Keywords

1 Introduction

State-of-the-Art volumetric segmentation techniques rely on Convolutional Neural Networks (CNNs) operating on an image volume  [3, 13, 17]. However in clinical and research practice, a mesh representation is often required to model the surface morphology and to compute area-based statistics. Unfortunately, converting volumes into surfaces relies on algorithms such as Marching Cubes  [10] followed by mesh smoothing, which is not differentiable, prevents end-to-end training, and introduces artifacts.

Fig. 1.
figure 1

Architectures (a) The Pixel2Mesh-3D architecture, a straightforward extension of  [19], uses a surface decoder but no voxel decoder. (b) By contrast, our Voxel2Mesh architecture takes as input an image and spherical mesh. They are jointly encoded and then decoded into cubes and meshes of increasing resolution. At each mesh decoding stage, the decoder first receives as input the current mesh and a set of features sampled from the cube of corresponding resolution. Then the mesh is deformed and refined non-uniformly by adding vertices only where they are needed.

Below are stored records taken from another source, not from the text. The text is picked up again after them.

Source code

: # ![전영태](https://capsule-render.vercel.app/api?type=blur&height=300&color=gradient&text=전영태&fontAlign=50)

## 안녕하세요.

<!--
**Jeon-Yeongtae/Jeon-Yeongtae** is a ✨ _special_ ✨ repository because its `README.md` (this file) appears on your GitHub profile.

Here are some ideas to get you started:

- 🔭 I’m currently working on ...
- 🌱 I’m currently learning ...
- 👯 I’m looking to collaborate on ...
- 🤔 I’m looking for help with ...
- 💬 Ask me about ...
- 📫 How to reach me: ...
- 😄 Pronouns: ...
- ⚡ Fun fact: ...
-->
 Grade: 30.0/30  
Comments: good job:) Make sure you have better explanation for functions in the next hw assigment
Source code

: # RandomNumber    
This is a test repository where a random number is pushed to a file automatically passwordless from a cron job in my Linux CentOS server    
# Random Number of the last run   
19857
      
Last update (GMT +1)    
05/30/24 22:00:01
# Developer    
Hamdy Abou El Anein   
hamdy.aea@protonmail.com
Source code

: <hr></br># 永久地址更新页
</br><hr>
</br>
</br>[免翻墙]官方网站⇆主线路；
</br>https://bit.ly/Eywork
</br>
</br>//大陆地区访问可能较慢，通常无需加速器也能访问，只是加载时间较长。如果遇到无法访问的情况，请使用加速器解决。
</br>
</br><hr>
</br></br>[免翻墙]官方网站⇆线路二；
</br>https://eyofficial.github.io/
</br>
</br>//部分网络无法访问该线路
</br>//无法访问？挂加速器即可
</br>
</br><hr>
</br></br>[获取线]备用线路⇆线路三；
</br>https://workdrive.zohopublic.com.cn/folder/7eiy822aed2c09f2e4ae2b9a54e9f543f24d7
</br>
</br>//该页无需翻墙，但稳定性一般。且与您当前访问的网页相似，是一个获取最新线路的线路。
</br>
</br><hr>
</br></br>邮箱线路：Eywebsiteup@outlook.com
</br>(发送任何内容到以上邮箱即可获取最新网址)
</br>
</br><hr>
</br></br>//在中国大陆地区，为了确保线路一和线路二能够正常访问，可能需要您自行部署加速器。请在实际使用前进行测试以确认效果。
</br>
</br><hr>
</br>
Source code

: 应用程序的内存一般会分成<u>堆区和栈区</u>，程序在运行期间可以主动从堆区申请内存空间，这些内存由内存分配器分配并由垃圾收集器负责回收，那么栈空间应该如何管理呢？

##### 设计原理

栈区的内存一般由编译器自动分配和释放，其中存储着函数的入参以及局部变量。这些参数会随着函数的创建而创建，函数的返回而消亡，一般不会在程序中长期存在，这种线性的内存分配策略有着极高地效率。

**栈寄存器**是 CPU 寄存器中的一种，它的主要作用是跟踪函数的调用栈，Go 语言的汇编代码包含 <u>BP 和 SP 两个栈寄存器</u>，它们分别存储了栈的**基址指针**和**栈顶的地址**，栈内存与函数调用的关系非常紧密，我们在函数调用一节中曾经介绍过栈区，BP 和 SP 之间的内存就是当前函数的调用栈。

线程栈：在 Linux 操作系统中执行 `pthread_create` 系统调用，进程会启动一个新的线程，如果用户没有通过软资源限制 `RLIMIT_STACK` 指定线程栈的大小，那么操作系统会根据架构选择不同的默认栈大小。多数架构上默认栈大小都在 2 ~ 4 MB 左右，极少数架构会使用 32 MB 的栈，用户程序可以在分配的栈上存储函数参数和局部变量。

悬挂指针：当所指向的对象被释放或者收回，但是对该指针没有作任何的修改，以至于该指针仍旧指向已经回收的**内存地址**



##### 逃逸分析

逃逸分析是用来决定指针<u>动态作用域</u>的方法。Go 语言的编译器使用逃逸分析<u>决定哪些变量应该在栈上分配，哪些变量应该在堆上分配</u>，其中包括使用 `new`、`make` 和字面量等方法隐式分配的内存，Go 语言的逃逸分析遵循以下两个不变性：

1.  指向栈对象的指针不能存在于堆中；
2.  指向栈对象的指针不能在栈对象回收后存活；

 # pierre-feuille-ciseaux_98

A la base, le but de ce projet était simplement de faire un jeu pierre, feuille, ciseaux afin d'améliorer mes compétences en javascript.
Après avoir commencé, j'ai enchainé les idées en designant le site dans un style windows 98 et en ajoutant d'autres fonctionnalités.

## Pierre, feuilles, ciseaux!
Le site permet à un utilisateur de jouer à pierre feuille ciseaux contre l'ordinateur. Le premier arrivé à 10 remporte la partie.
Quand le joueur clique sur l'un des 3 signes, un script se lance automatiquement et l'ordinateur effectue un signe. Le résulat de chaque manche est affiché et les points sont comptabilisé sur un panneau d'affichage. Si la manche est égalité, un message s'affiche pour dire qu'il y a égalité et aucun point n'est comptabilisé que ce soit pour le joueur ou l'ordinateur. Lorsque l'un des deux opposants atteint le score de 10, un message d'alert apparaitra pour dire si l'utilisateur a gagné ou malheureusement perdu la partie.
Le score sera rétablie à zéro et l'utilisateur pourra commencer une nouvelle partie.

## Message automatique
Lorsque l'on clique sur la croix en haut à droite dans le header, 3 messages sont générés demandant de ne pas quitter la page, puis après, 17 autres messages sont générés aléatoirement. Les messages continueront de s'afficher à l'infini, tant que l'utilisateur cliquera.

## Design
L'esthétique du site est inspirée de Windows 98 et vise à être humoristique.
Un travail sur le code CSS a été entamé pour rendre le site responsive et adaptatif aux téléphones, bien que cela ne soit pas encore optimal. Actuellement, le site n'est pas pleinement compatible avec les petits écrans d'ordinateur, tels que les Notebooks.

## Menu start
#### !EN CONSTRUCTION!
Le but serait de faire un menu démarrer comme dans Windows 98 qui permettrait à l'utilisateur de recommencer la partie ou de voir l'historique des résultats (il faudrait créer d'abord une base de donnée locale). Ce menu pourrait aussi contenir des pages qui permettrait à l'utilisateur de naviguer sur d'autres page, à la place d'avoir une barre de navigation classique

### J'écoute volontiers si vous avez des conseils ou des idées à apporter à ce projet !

We therefore introduce an end-to-end trainable architecture that goes directly from volumetric images to 3D surface meshes. Our Voxel2Mesh architecture is depicted by Fig. 1 (b). It comprises a voxel encoder, voxel decoder and a mesh decoder. The two decoders communicate at all resolution levels and our approach incorporates two innovative features that are key to performance.

  • Learned Neighborhood Sampling. The mesh decoder learns to sample the output of the volume decoder only where needed, that is, in the neighborhood of output vertices.

  • Adaptive Mesh Unpooling. Accurately representing the surface requires densely sampled mesh vertices in high-curvature areas but not elsewhere. We introduce an adaptative mesh unpooling scheme that achieves this results and eliminates the need for exponentially large amounts of memory that uniform unpooling requires.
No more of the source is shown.